1 /******************************************************************************
2  *
3  *  Copyright 2014 The Android Open Source Project
4  *  Copyright 2003 - 2004 Open Interface North America, Inc. All rights
5  *                        reserved.
6  *
7  *  Licensed under the Apache License, Version 2.0 (the "License");
8  *  you may not use this file except in compliance with the License.
9  *  You may obtain a copy of the License at:
10  *
11  *  http://www.apache.org/licenses/LICENSE-2.0
12  *
13  *  Unless required by applicable law or agreed to in writing, software
14  *  distributed under the License is distributed on an "AS IS" BASIS,
15  *  WITHOUT WARRANTIES OR CONDITIONS OF ANY KIND, either express or implied.

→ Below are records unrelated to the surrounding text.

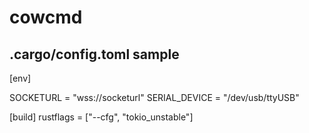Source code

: # cowcmd
## .cargo/config.toml sample

[env]

SOCKETURL = "wss://socketurl"
SERIAL_DEVICE = "/dev/usb/ttyUSB"

[build]
rustflags = ["--cfg", "tokio_unstable"]



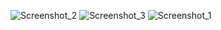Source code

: ![Screenshot_2](https://user-images.githubusercontent.com/49539774/185818370-11aebbc0-a51b-4d4c-bdd1-5d73f858c4fe.png)
![Screenshot_3](https://user-images.githubusercontent.com/49539774/185818374-45f00190-66b1-4f37-ad7c-9fbb1909a901.png)
![Screenshot_1](https://user-images.githubusercontent.com/49539774/185818380-8e3d5fd7-fb06-4e19-857a-bd0527610384.png)
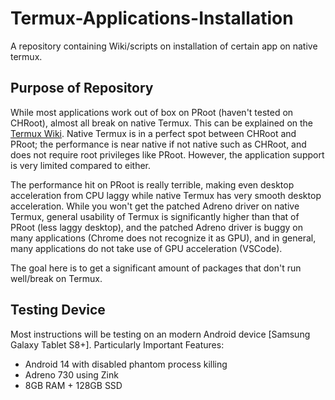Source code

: # Termux-Applications-Installation
A repository containing Wiki/scripts on installation of certain app on native termux.

## Purpose of Repository
While most applications work out of box on PRoot (haven't tested on CHRoot), almost all break on native Termux. This can be explained on the [Termux Wiki](https://wiki.termux.com/wiki/Differences_from_Linux). Native Termux is in a perfect spot between CHRoot and PRoot; the performance is near native if not native such as CHRoot, and does not require root privileges like PRoot. However, the application support is very limited compared to either.

The performance hit on PRoot is really terrible, making even desktop acceleration from CPU laggy while native Termux has very smooth desktop acceleration. While you won't get the patched Adreno driver on native Termux, general usability of Termux is significantly higher than that of PRoot (less laggy desktop), and the patched Adreno driver is buggy on many applications (Chrome does not recognize it as GPU), and in general, many applications do not take use of GPU acceleration (VSCode).

The goal here is to get a significant amount of packages that don't run well/break on Termux.

## Testing Device
Most instructions will be testing on an modern Android device [Samsung Galaxy Tablet S8+]. Particularly Important Features:
- Android 14 with disabled phantom process killing
- Adreno 730 using Zink
- 8GB RAM + 128GB SSD

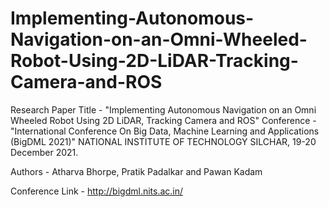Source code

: # Implementing-Autonomous-Navigation-on-an-Omni-Wheeled-Robot-Using-2D-LiDAR-Tracking-Camera-and-ROS
Research Paper Title - "Implementing Autonomous Navigation on an Omni Wheeled Robot Using 2D LiDAR, Tracking Camera and ROS"
Conference - "International Conference On Big Data, Machine Learning and Applications (BigDML 2021)" NATIONAL INSTITUTE OF TECHNOLOGY SILCHAR, 19-20 December 2021.

Authors - Atharva Bhorpe, Pratik Padalkar and Pawan Kadam

Conference Link - http://bigdml.nits.ac.in/
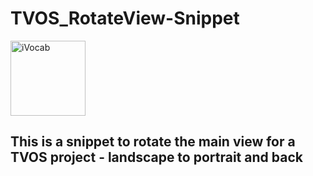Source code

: # TVOS_RotateView-Snippet

<p align="left">
  <img src="[https://user-images.githubusercontent.com/11003857/231588042-fd53dd4d-5ec1-4e3d-b503-f648b062e7ca.png](https://github.com/user-attachments/assets/c987aec7-9b2f-4e69-8d0c-6e8c0da26288)" width="120" height="120" title="iVocab">
</p>

## This is a snippet to rotate the main view for a TVOS project - landscape to portrait and back

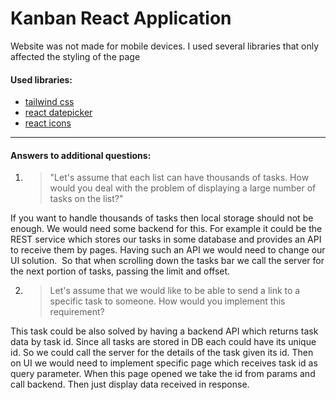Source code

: # Kanban React Application
Website was not made for mobile devices. I used several libraries that only affected the styling of the page
#### Used libraries:
- [tailwind css](https://tailwindcss.com/docs/guides/create-react-app)
- [react datepicker](https://www.npmjs.com/package/react-datepicker)
- [react icons](https://react-icons.github.io/react-icons/)
---
#### Answers to additional questions:
1. > "Let's assume that each list can have thousands of tasks. How would you deal with the problem of displaying a large number of tasks on the list?"


 If you want to handle thousands of tasks then local storage should not be enough. We would need some backend for this. For example it could be the REST service which stores our tasks in some database and provides an API to receive them by pages.
Having such an API we would need to change our UI solution.  So that when scrolling down the tasks bar we call the server for the next portion of tasks, passing the limit and offset.

2. >Let's assume that we would like to be able to send a link to a specific task to someone. How would you implement this requirement?

This task could be also solved by having a backend API which returns task data by task id. Since all tasks are stored in DB each could have its unique id. So we could call the server for the details of the task given its id. Then on UI we would need to implement specific page which receives task id as query parameter. When this page opened we take the id from params and call backend. Then just display data received in response.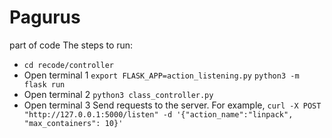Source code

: # Pagurus
part of code
The steps to run:
- `cd recode/controller`
- Open terminal 1
  `export FLASK_APP=action_listening.py`
  `python3 -m flask run`
- Open terminal 2
  `python3 class_controller.py`
- Open terminal 3
  Send requests to the server.
  For example, `curl -X POST "http://127.0.0.1:5000/listen" -d '{"action_name":"linpack", "max_containers": 10}'`

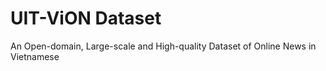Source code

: # UIT-ViON Dataset
An Open-domain, Large-scale and High-quality Dataset of Online News in Vietnamese
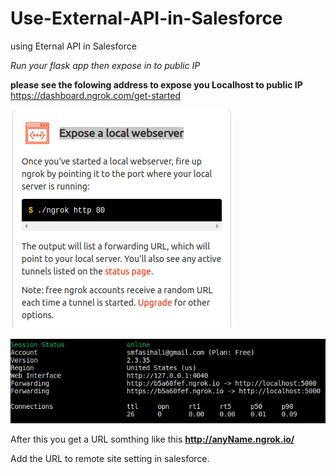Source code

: # Use-External-API-in-Salesforce
using Eternal API in Salesforce 

*Run your flask app then expose in to public IP*

**please see the folowing address to expose you Localhost to public IP**
https://dashboard.ngrok.com/get-started


![Image description](https://github.com/smfasihaly/Use-External-API-in-Salesforce/blob/master/Screenshot%20from%202020-01-24%2020-15-11.png?raw=true)






![Image description](https://github.com/smfasihaly/Use-External-API-in-Salesforce/blob/master/terminal.png?raw=true)


After this you get a URL somthing like this **http://anyName.ngrok.io/** 


Add the URL to remote site setting in salesforce.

16  *  See the License for the specific language governing permissions and
17  *  limitations under the License.
18  *
19  ******************************************************************************/
20 
21 /*******************************************************************************
22   $Revision: #1 $
23  ******************************************************************************/
24 
25 /** @file
26 
27 This file, along with synthesis-generated.c, contains the synthesis
28 filterbank routines. The operations performed correspond to the
29 operations described in A2DP Appendix B, Figure 12.3. Several
30 mathematical optimizations are performed, particularly for the
31 8-subband case.
32 
33 One important optimization is to note that the "matrixing" operation
34 can be decomposed into the product of a type II discrete cosine kernel
35 and another, sparse matrix.
36 
37 According to Fig 12.3, in the 8-subband case,
38 @code
39     N[k][i] = cos((i+0.5)*(k+4)*pi/8), k = 0..15 and i = 0..7
40 @endcode
41 
42 N can be factored as R * C2, where C2 is an 8-point type II discrete
43 cosine kernel given by
44 @code
45     C2[k][i] = cos((i+0.5)*k*pi/8)), k = 0..7 and i = 0..7
46 @endcode
47 
48 R turns out to be a sparse 16x8 matrix with the following non-zero
49 entries:
50 @code
51     R[k][k+4]        =  1,   k = 0..3
52     R[k][abs(12-k)]  = -1,   k = 5..15
53 @endcode
54 
55 The spec describes computing V[0..15] as N * R.
56 @code
57     V[0..15] = N * R = (R * C2) * R = R * (C2 * R)
58 @endcode
59 
60 C2 * R corresponds to computing the discrete cosine transform of R, so
61 V[0..15] can be computed by taking the DCT of R followed by assignment
62 and selective negation of the DCT result into V.
63 
64         Although this was derived empirically using GNU Octave, it is
65         formally demonstrated in, e.g., Liu, Chi-Min and Lee,
66         Wen-Chieh. "A Unified Fast Algorithm for Cosine Modulated
67         Filter Banks in Current Audio Coding Standards." Journal of
68         the AES 47 (December 1999): 1061.
69 
70 Given the shift operation performed prior to computing V[0..15], it is
71 clear that V[0..159] represents a rolling history of the 10 most
72 recent groups of blocks input to the synthesis operation. Interpreting
73 the matrix N in light of its factorization into C2 and R, R's
74 sparseness has implications for interpreting the values in V. In
75 particular, there is considerable redundancy in the values stored in
76 V. Furthermore, since R[4][0..7] are all zeros, one out of every 16
77 values in V will be zero regardless of the input data. Within each
78 block of 16 values in V, fully half of them are redundant or
79 irrelevant:
80 
81 @code
82     V[ 0] =  DCT[4]
83     V[ 1] =  DCT[5]
84     V[ 2] =  DCT[6]
85     V[ 3] =  DCT[7]
86     V[ 4] = 0
87     V[ 5] = -DCT[7] = -V[3] (redundant)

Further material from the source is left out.